### Your goal
Each line below with the string "processing" should be copied.

### Source information

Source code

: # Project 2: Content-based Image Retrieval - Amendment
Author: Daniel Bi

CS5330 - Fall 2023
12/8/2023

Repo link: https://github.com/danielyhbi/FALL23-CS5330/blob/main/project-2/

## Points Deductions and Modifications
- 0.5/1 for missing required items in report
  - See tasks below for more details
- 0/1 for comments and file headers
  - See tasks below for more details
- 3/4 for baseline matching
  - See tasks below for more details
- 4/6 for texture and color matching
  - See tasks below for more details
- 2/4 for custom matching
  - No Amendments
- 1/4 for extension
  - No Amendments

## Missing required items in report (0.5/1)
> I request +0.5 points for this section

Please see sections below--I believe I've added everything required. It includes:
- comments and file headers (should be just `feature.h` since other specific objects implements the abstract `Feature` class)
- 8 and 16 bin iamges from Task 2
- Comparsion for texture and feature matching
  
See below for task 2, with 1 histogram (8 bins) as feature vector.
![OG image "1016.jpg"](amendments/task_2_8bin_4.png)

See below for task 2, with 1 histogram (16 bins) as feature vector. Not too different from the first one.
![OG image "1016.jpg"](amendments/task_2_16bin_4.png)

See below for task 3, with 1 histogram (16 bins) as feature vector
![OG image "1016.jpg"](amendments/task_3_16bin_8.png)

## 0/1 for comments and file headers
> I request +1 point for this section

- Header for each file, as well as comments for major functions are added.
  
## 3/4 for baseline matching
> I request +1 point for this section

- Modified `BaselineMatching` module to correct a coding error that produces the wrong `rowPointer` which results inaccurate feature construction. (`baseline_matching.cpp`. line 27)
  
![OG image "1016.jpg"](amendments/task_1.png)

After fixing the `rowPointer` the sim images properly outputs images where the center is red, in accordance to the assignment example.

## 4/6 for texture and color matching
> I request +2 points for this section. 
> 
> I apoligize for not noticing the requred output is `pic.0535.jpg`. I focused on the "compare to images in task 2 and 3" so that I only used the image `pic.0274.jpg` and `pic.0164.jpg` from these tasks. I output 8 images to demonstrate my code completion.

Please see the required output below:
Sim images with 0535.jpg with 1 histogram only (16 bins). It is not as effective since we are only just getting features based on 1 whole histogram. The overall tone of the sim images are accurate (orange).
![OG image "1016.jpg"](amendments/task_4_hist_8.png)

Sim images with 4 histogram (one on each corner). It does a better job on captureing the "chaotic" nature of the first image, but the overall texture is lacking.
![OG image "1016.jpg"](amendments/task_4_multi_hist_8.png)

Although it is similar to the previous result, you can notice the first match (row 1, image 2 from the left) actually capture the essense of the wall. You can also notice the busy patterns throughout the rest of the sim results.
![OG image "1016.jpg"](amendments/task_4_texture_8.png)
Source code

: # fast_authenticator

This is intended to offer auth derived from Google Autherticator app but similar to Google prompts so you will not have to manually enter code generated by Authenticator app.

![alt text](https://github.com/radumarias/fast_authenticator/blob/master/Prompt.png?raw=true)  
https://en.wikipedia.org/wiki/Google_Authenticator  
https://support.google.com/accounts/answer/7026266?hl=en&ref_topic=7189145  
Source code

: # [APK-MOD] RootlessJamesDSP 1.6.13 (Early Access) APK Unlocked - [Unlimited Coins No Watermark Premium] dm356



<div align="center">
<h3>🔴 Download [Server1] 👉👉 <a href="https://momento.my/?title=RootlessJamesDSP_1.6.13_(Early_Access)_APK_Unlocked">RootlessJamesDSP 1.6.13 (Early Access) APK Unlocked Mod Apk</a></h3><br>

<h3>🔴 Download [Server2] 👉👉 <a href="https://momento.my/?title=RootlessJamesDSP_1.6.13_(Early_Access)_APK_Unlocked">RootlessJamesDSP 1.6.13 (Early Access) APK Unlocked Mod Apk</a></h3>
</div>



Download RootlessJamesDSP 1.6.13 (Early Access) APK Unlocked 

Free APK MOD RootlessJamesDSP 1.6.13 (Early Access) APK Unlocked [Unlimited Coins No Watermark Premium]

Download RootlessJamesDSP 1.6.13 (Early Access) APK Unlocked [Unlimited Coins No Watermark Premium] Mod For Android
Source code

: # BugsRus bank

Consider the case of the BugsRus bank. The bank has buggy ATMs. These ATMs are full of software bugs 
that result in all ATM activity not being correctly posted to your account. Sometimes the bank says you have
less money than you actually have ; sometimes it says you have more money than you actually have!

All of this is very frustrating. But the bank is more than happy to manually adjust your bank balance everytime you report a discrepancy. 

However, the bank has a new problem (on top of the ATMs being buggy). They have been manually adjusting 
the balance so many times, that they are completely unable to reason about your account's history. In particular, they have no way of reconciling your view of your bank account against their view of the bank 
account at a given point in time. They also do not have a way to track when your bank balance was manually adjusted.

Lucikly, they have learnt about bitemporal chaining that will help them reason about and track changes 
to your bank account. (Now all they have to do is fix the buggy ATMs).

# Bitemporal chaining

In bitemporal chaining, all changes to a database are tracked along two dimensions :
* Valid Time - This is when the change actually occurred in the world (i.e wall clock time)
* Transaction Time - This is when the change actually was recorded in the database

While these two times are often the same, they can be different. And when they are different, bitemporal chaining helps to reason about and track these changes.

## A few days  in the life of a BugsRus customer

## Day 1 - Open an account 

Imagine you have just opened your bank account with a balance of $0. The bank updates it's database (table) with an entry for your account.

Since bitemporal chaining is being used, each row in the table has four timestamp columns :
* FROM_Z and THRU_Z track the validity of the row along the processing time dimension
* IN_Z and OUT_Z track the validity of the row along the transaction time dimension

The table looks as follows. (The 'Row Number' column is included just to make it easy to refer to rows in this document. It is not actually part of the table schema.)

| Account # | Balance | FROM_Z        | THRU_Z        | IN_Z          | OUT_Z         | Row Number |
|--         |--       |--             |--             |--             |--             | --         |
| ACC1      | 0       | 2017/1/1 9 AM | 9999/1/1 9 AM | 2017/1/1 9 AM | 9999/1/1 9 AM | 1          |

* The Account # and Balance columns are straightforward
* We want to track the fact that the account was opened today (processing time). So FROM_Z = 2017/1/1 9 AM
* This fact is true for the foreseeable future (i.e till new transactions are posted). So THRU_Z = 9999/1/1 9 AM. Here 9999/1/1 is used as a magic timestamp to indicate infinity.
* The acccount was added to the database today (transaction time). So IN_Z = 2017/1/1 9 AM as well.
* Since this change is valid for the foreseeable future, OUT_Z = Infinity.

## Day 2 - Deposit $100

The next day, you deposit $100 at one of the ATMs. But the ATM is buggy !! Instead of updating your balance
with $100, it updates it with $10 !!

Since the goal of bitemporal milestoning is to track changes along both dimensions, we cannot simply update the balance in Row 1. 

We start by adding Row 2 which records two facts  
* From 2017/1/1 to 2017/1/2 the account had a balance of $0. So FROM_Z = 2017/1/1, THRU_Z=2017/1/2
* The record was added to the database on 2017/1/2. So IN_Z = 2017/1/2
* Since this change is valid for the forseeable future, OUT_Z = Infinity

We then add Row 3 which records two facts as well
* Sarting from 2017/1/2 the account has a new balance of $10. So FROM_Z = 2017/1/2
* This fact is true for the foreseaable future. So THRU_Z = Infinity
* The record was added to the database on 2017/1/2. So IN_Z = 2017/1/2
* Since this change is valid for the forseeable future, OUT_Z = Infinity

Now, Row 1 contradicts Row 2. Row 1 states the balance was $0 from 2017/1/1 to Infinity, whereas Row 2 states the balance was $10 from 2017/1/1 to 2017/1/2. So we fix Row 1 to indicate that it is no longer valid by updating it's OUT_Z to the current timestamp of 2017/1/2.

### The completed task
* FROM_Z and THRU_Z track the validity of the row along the processing time dimension
* We want to track the fact that the account was opened today (processing time). So FROM_Z = 2017/1/1 9 AM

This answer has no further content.